Content starts

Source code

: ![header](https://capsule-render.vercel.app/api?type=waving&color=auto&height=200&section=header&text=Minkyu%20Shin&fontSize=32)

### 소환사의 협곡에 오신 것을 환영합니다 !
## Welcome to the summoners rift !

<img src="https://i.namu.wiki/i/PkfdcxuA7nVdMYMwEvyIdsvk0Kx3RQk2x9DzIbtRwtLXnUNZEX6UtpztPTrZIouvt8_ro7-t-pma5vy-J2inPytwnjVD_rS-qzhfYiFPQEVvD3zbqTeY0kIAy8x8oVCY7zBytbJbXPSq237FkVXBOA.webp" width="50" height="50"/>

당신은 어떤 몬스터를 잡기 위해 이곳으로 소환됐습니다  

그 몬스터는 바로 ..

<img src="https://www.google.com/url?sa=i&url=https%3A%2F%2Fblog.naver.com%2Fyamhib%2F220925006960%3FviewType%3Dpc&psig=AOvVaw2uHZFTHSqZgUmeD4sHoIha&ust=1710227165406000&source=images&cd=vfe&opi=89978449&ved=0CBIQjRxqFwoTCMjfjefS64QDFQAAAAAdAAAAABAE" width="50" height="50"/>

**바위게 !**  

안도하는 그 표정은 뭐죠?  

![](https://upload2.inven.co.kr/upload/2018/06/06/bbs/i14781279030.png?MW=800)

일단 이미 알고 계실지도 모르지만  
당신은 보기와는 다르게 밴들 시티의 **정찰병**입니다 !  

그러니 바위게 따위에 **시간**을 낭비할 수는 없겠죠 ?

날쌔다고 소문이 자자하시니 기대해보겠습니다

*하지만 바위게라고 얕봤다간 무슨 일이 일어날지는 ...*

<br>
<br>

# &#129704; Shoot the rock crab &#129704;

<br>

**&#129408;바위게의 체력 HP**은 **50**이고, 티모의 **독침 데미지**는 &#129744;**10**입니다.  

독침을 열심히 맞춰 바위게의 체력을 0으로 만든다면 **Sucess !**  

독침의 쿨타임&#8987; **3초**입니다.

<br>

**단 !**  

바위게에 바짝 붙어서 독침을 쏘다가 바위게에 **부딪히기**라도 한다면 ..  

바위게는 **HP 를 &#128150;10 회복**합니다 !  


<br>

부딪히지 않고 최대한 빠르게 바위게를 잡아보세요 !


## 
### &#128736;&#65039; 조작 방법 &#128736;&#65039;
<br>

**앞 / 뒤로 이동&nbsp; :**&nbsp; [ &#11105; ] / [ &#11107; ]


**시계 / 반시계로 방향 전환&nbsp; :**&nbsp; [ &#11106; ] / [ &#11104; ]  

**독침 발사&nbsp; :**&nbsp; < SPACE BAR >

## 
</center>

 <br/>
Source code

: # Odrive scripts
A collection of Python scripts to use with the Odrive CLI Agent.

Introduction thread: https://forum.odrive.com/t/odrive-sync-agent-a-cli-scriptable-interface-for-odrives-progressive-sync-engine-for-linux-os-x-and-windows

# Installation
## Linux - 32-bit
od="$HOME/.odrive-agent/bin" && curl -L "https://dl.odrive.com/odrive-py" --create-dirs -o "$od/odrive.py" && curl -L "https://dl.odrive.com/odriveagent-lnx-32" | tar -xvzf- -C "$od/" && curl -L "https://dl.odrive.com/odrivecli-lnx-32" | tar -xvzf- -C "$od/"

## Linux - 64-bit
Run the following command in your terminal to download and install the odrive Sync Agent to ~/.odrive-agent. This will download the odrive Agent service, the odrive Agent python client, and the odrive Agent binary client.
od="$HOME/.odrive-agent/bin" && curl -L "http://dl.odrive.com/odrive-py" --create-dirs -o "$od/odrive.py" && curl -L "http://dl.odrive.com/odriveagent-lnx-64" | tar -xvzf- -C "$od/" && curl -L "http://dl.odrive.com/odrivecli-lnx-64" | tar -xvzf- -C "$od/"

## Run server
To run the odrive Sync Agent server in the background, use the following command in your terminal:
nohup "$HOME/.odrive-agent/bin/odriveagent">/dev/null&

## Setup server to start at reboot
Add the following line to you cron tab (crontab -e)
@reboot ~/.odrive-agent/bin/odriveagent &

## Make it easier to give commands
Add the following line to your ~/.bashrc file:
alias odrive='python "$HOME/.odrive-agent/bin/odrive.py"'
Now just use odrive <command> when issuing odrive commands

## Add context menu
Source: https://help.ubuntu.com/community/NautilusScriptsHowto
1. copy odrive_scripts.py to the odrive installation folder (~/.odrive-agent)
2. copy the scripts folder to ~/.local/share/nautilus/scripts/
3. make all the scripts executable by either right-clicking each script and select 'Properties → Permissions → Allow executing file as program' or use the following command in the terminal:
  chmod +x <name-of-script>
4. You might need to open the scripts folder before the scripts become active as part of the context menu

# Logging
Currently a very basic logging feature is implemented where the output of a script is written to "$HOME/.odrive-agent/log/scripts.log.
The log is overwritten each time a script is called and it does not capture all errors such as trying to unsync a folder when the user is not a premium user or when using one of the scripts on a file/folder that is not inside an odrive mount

Content ends

- **Instructions for the task**:
Report each line in the preceding entries that holds the string "create".

- **Solution to this task**:
od="$HOME/.odrive-agent/bin" && curl -L "https://dl.odrive.com/odrive-py" --create-dirs -o "$od/odrive.py" && curl -L "https://dl.odrive.com/odriveagent-lnx-32" | tar -xvzf- -C "$od/" && curl -L "https://dl.odrive.com/odrivecli-lnx-32" | tar -xvzf- -C "$od/"
od="$HOME/.odrive-agent/bin" && curl -L "http://dl.odrive.com/odrive-py" --create-dirs -o "$od/odrive.py" && curl -L "http://dl.odrive.com/odriveagent-lnx-64" | tar -xvzf- -C "$od/" && curl -L "http://dl.odrive.com/odrivecli-lnx-64" | tar -xvzf- -C "$od/"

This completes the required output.